(Collected data)
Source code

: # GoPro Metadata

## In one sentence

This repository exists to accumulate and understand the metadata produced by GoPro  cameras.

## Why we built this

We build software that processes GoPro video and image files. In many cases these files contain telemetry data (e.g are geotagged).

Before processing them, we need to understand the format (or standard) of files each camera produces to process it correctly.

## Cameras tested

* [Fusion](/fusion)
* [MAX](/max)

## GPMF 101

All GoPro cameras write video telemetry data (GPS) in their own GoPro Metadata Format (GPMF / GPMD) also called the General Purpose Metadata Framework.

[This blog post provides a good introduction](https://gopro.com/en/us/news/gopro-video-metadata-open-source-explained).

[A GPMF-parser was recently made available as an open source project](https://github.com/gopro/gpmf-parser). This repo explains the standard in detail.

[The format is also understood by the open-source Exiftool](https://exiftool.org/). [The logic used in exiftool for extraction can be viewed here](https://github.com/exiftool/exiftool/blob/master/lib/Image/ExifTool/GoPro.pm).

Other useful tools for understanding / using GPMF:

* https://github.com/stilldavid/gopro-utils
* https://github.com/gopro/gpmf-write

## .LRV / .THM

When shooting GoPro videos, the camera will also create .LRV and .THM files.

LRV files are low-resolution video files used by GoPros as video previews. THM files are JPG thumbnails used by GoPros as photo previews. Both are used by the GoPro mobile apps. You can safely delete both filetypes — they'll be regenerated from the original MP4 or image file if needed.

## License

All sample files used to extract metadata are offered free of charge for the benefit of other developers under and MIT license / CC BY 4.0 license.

**WHAT IS REQUIRED**
Reproduce each line of the records in which the string "github" appears.

**SOLUTION TO THIS PROBLEM**
[A GPMF-parser was recently made available as an open source project](https://github.com/gopro/gpmf-parser). This repo explains the standard in detail.
[The format is also understood by the open-source Exiftool](https://exiftool.org/). [The logic used in exiftool for extraction can be viewed here](https://github.com/exiftool/exiftool/blob/master/lib/Image/ExifTool/GoPro.pm).
* https://github.com/stilldavid/gopro-utils
* https://github.com/gopro/gpmf-write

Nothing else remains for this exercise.